◆ **TASK REQUIREMENTS**: Tally up the lines in the following entries where the string "image" appears, and answer with the number alone.

[[ AVAILABLE DATA open ]]

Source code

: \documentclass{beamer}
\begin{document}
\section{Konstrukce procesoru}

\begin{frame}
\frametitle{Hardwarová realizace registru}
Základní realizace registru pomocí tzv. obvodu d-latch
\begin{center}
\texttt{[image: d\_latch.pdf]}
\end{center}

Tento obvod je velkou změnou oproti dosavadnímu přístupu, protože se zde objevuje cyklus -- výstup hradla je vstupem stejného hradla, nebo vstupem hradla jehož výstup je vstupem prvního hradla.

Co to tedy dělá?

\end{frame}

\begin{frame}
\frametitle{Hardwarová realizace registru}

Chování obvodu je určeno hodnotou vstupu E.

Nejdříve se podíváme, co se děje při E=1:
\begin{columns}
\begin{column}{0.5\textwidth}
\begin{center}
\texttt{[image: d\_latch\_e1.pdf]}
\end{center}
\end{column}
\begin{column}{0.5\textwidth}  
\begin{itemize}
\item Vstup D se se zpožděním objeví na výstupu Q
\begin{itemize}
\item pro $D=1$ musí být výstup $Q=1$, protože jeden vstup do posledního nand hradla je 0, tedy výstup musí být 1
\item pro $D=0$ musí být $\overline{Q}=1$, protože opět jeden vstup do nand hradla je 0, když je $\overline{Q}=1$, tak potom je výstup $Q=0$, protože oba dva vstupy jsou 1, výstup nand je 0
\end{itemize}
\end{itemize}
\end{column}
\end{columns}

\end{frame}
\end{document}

[[ AVAILABLE DATA closed ]]
[[ AVAILABLE DATA open ]]

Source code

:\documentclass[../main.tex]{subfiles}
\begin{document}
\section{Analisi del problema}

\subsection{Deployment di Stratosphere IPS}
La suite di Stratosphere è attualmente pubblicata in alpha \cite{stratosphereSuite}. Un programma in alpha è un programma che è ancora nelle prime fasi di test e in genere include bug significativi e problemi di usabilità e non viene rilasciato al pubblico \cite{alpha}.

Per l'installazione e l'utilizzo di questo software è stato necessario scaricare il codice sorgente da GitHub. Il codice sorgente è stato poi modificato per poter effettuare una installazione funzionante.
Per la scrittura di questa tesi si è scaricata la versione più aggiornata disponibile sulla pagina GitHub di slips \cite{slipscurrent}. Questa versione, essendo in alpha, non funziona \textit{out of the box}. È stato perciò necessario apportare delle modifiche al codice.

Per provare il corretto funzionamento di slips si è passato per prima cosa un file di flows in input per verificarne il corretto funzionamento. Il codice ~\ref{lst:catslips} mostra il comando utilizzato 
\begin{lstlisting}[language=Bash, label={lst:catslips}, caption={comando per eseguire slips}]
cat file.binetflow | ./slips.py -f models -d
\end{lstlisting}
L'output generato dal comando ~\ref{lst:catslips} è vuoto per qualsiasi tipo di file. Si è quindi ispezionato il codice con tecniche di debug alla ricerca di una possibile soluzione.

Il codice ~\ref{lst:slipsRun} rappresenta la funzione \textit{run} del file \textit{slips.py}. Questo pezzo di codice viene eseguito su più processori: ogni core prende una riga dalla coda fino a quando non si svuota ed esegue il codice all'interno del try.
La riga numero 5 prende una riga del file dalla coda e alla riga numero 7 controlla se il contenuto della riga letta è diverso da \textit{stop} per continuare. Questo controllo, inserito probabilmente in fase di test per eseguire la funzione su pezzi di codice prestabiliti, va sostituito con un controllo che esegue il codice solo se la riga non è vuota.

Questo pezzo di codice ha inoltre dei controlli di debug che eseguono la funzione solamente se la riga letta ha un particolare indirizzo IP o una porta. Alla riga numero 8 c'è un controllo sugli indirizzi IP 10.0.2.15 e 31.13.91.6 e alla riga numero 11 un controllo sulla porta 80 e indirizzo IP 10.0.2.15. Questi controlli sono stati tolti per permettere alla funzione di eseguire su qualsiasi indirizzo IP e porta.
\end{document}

[[ AVAILABLE DATA closed ]]

◆ **ANSWER TO THE EXERCISE**: 2